Borrowing costs in Spain surged with yields hitting 7.13% on 10-year Spanish government bonds on Monday, exceeding the 7% point at which other troubled European countries -- Greece, Portugal and Ireland -- lost access to the debt markets.
Furthermore, a report from the Spanish central bank said that bad debts in the country were at their highest for 18 years in April, sparking concerns that the EUR100 billion bank ($126 billion) bailout might not be enough to bolster the national financial system.
The euro climbed slightly on Tuesday to $1.2602, from $1.2575 late Monday.
"Perversely, Spanish yields over 7% could be positive in that it keeps the gun to the head of policy makers," says RBS Morgans principal investment adviser Christopher Macdonald.
The dollar gained 0.5% against the yen overnight, to Y79.11, before slipping back to Y79.05 early in Asia. The Australian dollar remained resilient, holding on to gains made on Monday, at $1.0122.

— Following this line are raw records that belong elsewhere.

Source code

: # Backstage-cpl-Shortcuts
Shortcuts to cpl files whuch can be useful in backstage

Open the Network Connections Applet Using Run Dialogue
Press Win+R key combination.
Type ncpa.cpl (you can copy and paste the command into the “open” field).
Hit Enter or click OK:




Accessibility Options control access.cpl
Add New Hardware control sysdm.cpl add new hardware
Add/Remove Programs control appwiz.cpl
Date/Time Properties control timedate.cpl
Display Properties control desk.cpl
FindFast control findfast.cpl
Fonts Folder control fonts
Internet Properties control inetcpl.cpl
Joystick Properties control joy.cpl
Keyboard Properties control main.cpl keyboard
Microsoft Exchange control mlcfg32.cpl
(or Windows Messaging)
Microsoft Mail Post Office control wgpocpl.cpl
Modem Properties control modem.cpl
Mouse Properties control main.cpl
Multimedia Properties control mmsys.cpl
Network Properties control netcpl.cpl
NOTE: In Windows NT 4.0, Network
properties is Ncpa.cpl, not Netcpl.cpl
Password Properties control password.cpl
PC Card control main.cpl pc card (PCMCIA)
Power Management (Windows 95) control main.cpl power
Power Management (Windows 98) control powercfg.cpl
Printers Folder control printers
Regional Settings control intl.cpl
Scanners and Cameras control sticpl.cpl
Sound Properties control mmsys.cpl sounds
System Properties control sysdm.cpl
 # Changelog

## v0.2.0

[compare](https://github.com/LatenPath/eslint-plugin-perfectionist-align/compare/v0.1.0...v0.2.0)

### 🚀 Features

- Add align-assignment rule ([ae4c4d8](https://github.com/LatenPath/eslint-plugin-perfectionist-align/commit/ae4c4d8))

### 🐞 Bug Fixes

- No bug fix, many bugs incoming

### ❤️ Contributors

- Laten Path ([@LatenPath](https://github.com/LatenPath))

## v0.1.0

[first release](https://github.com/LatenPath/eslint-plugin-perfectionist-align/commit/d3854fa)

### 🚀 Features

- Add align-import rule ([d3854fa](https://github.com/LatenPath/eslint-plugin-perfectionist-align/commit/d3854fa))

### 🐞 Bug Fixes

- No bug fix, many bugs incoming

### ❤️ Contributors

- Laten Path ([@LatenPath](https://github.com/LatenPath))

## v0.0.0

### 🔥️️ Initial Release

Japan's Nikkei Average was 0.2% down, South Korea's Kospi was flat, while Australia's S&P ASX 200 was 0.6% lower.
There was also caution as investors wait and see what policymakers decide after a series of key meetings -- such as the summit of G-20 leaders currently underway in Mexico, and a meeting of the Federal Open Market Committee this week.
The small losses in Asian markets mirrored lackluster overnight trading in the U.S., where the Dow Jones Industrial Average finished 0.2% lower. In Europe, the FTSE 100 gained 0.2% and Germany's DAX gained 0.3%.